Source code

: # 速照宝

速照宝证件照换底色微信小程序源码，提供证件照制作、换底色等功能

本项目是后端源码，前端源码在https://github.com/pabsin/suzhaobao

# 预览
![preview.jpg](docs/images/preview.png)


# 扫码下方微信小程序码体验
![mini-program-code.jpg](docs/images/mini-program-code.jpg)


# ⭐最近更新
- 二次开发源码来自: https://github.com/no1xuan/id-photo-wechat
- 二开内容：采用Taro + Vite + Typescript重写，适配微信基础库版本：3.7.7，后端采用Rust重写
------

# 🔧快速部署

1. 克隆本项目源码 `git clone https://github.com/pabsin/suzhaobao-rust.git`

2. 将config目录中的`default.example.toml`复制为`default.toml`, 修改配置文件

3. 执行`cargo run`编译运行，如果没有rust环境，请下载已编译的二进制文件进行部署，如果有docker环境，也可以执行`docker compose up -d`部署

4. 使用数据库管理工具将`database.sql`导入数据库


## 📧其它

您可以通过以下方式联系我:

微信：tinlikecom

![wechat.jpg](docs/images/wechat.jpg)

### WHAT THE EXERCISE ASKS
Copy each line of the listing that holds the word "docs".

### EXPECTED ANSWER
![preview.jpg](docs/images/preview.png)
![mini-program-code.jpg](docs/images/mini-program-code.jpg)
![wechat.jpg](docs/images/wechat.jpg)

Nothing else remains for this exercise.